And she's like, what happens if it's bigger than your thumb?
And he's like, you don't have to bother running away.
And then later on, the daughter's like,
is it your thumb or my thumb,
as she's seeing the fucking explosion going off?
And that was like, ugh.
Yeah, it's hugely, it's hugely, it's bad.
It feels bad, it's bad to watch.
Which is why it's good that after five minutes,
it like does a major tonal shift.
And like, I was like, okay,
I can actually watch this show now.
Cause before that I was like,
I can make it five minutes and no more.
So we're in the vault, vault 33?
Two, 33.
33.
And this is after a 250 some odd year time jump.
Yeah, I think, yeah, it's a long time.
But we jump into the future and we are in Vault 33.
And it's, like you said, it's a big tonal shift.
Everything has worked out.
You know, like, it's really like, it's okay, everybody.
We figured it out.
We got a whole new thing going, it's great.

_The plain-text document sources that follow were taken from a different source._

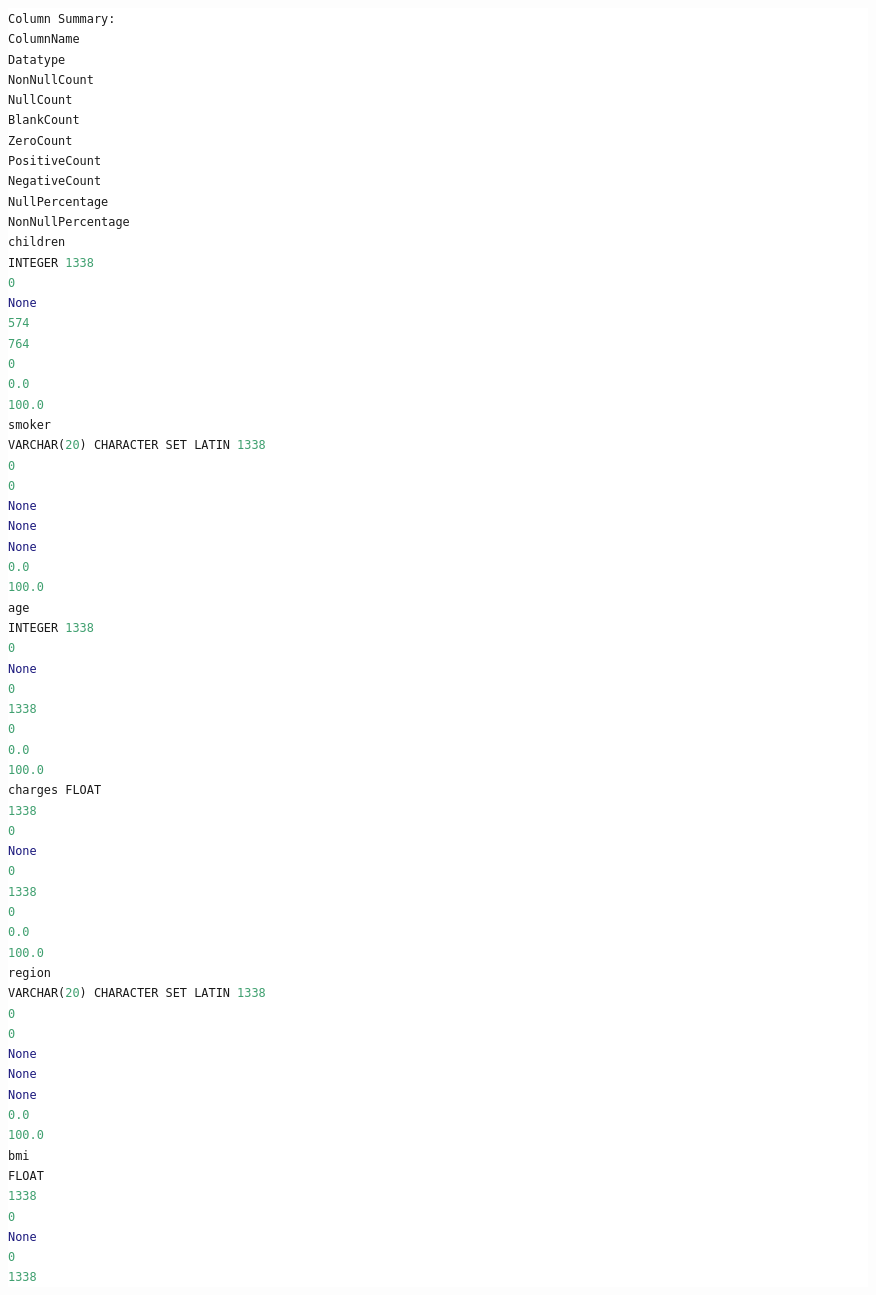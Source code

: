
 ```python
Column Summary:
ColumnName
Datatype
NonNullCount
NullCount
BlankCount
ZeroCount
PositiveCount
NegativeCount
NullPercentage
NonNullPercentage
children
INTEGER 1338
0
None
574
764
0
0.0
100.0
smoker
VARCHAR(20) CHARACTER SET LATIN 1338
0
0
None
None
None
0.0
100.0
age
INTEGER 1338
0
None
0
1338
0
0.0
100.0
charges FLOAT
1338
0
None
0
1338
0
0.0
100.0
region
VARCHAR(20) CHARACTER SET LATIN 1338
0
0
None
None
None
0.0
100.0
bmi
FLOAT
1338
0
None
0
1338
```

But Kyle McLaughlin is the overseer,
well, not Kyle McLaughlin the person,
but he's an actor playing the role.
It would be ridiculous if the alternative was true,
but he is the overseer, his daughter, Lucy,
and his, what is his name?
I have no idea.
I have no idea, but he's the overseer.
I think they just call him Dad or the overseer.
So anyway, he is running this particular vault.
And this is a different kind of vault where, and I didn't know that this, maybe this has been established previously,
but there are three vaults interconnected, like in a sort of triumvirate, right?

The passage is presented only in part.